Recorded data
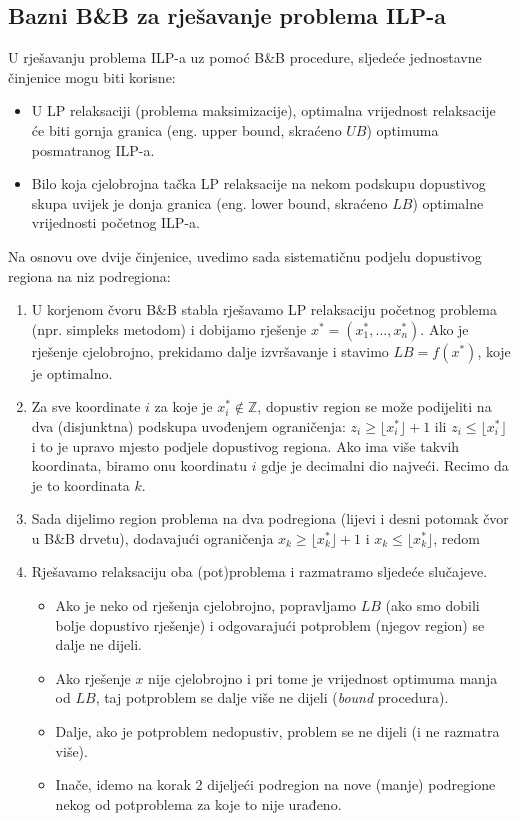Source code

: \documentclass[a4paper, utf8, 11pt, colorlinks]{book}
\theoremstyle{definition}
\begin{document}
\subsection{Bazni B\&B za rješavanje problema ILP-a}

U rješavanju problema  ILP-a uz pomoć B\&B procedure, sljedeće jednostavne činjenice mogu biti korisne:
\begin{itemize}
    \item  U LP relaksaciji (problema 
           maksimizacije), optimalna vrijednost  relaksacije  će biti gornja granica (eng. upper bound, skraćeno $UB$) optimuma posmatranog ILP-a. 
    \item  Bilo koja cjelobrojna tačka LP relaksacije na nekom podskupu  
           dopustivog skupa uvijek je  donja granica (eng. lower bound, skraćeno $LB$) optimalne vrijednosti početnog ILP-a. 
\end{itemize}
Na osnovu ove dvije činjenice, uvedimo sada sistematičnu podjelu dopustivog regiona na niz podregiona:
\begin{enumerate}
    \item U korjenom čvoru B\&B stabla rješavamo LP relaksaciju početnog problema     (npr. simpleks metodom) i dobijamo rješenje $x^*=(x^*_1, \ldots, x^*_n)$.   Ako je rješenje cjelobrojno, prekidamo dalje izvršavanje i stavimo $LB=f(x^*)$, koje je optimalno. %
    \item Za sve koordinate $i$ za koje je $x^*_i \not \in \mathbb{Z}$, dopustiv region se može podijeliti na dva (disjunktna) podskupa uvođenjem ograničenja: $z_i \geq \lfloor x^*_i \rfloor + 1$ ili $z_i \leq \lfloor x^*_i \rfloor$ i to je upravo mjesto podjele dopustivog regiona. Ako ima više takvih koordinata, biramo onu koordinatu $i$ gdje je decimalni dio najveći.  Recimo da je to koordinata $k$.
    \item Sada dijelimo region problema na dva podregiona (lijevi i desni potomak čvor u B\&B drvetu), dodavajući 
          ograničenja $x_k \geq \lfloor x^*_k \rfloor + 1$ i $x_k \leq \lfloor x^*_k \rfloor$, redom
    \item Rješavamo relaksaciju oba (pot)problema i razmatramo sljedeće slučajeve. 
    \begin{itemize}
    	\item  Ako je neko od rješenja cjelobrojno, popravljamo $LB$ (ako smo dobili bolje dopustivo rješenje) i odgovarajući potproblem (njegov region) se dalje ne dijeli. 
    	\item Ako rješenje $x$ nije cjelobrojno i pri tome je vrijednost optimuma manja od $LB$, taj potproblem se dalje više ne dijeli (\emph{bound} procedura). 
    	\item Dalje, ako je potproblem nedopustiv, problem se ne dijeli (i ne razmatra više). 
    	\item Inače, idemo na korak 2 dijeljeći podregion   na nove (manje) podregione nekog od potproblema za koje to nije urađeno.    
    \end{itemize}

\end{enumerate}
\end{document}
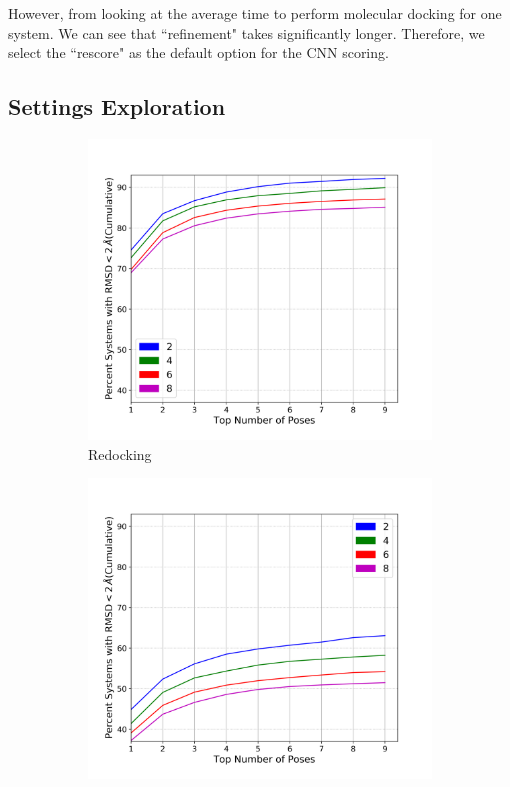 \documentclass[journal=jcisd8,manuscript=article]{achemso}
\begin{document}
However, from looking at the average time to perform molecular docking for one system. We can see that ``refinement" takes significantly longer. Therefore, we select the ``rescore" as the default option for the CNN scoring.

\subsection{Settings Exploration}
\begin{figure}    
        \begin{subfigure}[b]{0.48\textwidth}    
		\centering
		\includegraphics[width=\textwidth]{figures/redocking/sweep_autobox_add_line.png}
		\caption{Redocking}
		\label{fig:AutoboxAddRedock}
        \end{subfigure}    
        \begin{subfigure}[b]{0.48\textwidth}    
		\centering
		\includegraphics[width=\textwidth]{figures/crossdocking/sweep_autobox_add_line.png}

\end{subfigure}
\end{figure}
\end{document}
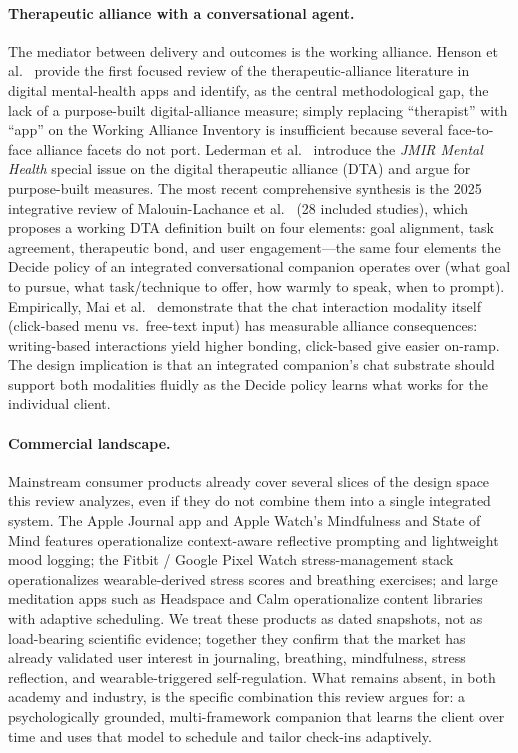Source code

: \documentclass[11pt,a4paper]{article}
\begin{document}
\paragraph{Therapeutic alliance with a conversational agent.}
The mediator between delivery and outcomes is the working
alliance. Henson et al.~\cite{Henson2019DTA} provide the first
focused review of the therapeutic-alliance literature in digital
mental-health apps and identify, as the central methodological
gap, the lack of a purpose-built digital-alliance measure; simply
replacing ``therapist'' with ``app'' on the Working Alliance
Inventory is insufficient because several face-to-face alliance
facets do not port. Lederman et al.~\cite{Lederman2021DTASpecialIssue}
introduce the \emph{JMIR Mental Health} special issue on the
digital therapeutic alliance (DTA) and argue for purpose-built
measures. The most recent comprehensive synthesis is the 2025
integrative review of Malouin-Lachance et
al.~\cite{MalouinLachance2025DTAReview} (28 included studies),
which proposes a working DTA definition built on four elements:
goal alignment, task agreement, therapeutic bond, and user
engagement---the same four elements the Decide policy of an
integrated conversational companion operates over (what goal to
pursue, what task/technique to offer, how warmly to speak, when to
prompt). Empirically, Mai et al.~\cite{Mai2022CoachbotInteraction}
demonstrate that the chat interaction modality itself (click-based
menu vs.\ free-text input) has measurable alliance consequences:
writing-based interactions yield higher bonding, click-based give
easier on-ramp. The design implication is that an integrated
companion's chat substrate should support both modalities fluidly
as the Decide policy learns what works for the individual client.

\paragraph{Commercial landscape.}
Mainstream consumer products already cover several slices of the
design space this review analyzes, even if they do not combine
them into a single integrated system. The Apple Journal app and
Apple Watch's Mindfulness and State of Mind features operationalize
context-aware reflective prompting and lightweight mood logging;
the Fitbit / Google Pixel Watch stress-management stack
operationalizes wearable-derived stress scores and breathing
exercises; and large meditation apps such as Headspace and Calm
operationalize content libraries with adaptive scheduling. We
treat these products as dated snapshots, not as load-bearing
scientific evidence; together they confirm that the market has
already validated user interest in journaling, breathing,
mindfulness, stress reflection, and wearable-triggered
self-regulation. What remains absent, in both academy and
industry, is the specific combination this review argues for: a
psychologically grounded, multi-framework companion that learns
the client over time and uses that model to schedule and tailor
check-ins adaptively.
\end{document}
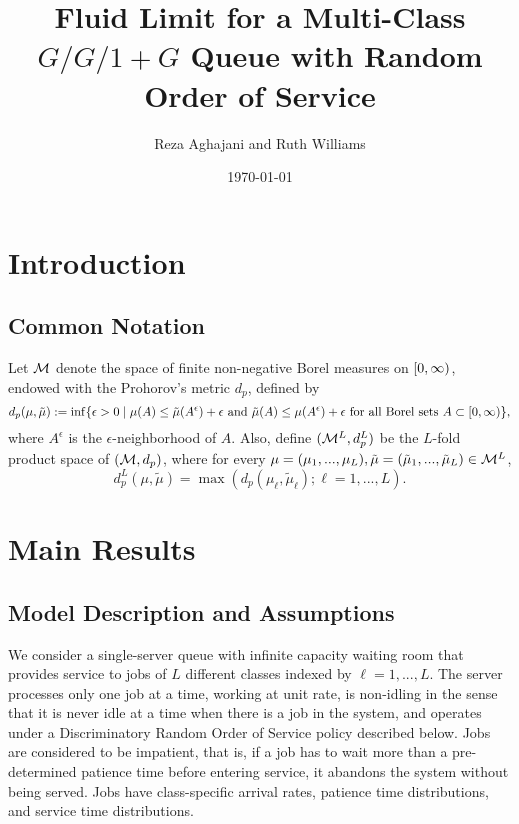 \documentclass{article}
\theoremstyle{definition}
\numberwithin{equation}{section}
\begin{document}
\title{Fluid Limit for a Multi-Class $G/G/1+G$ Queue with Random Order of Service}
\date{\today}
\author{Reza Aghajani and Ruth Williams}

\maketitle

\tableofcontents


\section{Introduction}\label{sec_intro}

\subsection{Common Notation} \label{sec_notation}

Let $\mathcal{M}$ denote the space of finite non-negative Borel measures on $[0,\infty)$, endowed with the Prohorov's metric $d_p$, defined by
\[
d_p(\mu,\tilde\mu) := \inf\{ \epsilon>0 \; | \; \mu(A)\leq \tilde\mu(A^\epsilon)+\epsilon\text{ and }\tilde\mu(A)\leq \mu(A^\epsilon)+\epsilon\text{ for all Borel sets } A\subset[0,\infty)\},
\]
where $A^\epsilon$ is the $\epsilon$-neighborhood of $A$. Also, define $(\mathcal{M}^L,d_p^L)$ be the $L$-fold product space of $(\mathcal{M},d_p)$, where for every $\mu=(\mu_1,...,\mu_L),\tilde\mu=(\tilde\mu_1,...,\tilde\mu_L)\in\mathcal{M}^L$,
\[
d_p^L(\mu,\tilde\mu)=\max(d_p(\mu_\ell,\tilde\mu_\ell);\ell=1,...,L).
\]

\section{Main Results}


\subsection{Model Description and Assumptions}\label{sec_model}
We consider a single-server queue with infinite capacity waiting room that provides service to jobs of $L$ different classes indexed by $\ell=1,...,L$. The server processes only one job at a time, working at unit rate, is non-idling in the sense that it is never idle at a time when there is a job in the system, and operates under a Discriminatory Random Order of Service policy described below. Jobs are considered to be impatient, that is, if a job has to wait more than a pre-determined patience time before entering service, it abandons the system without being served. Jobs have class-specific arrival rates, patience time distributions, and service time distributions.
\end{document}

» Problem:
Looking at the entries above, say how many lines contain the word "relaksaciju". Nothing but the number is needed.

» Result of the task:
2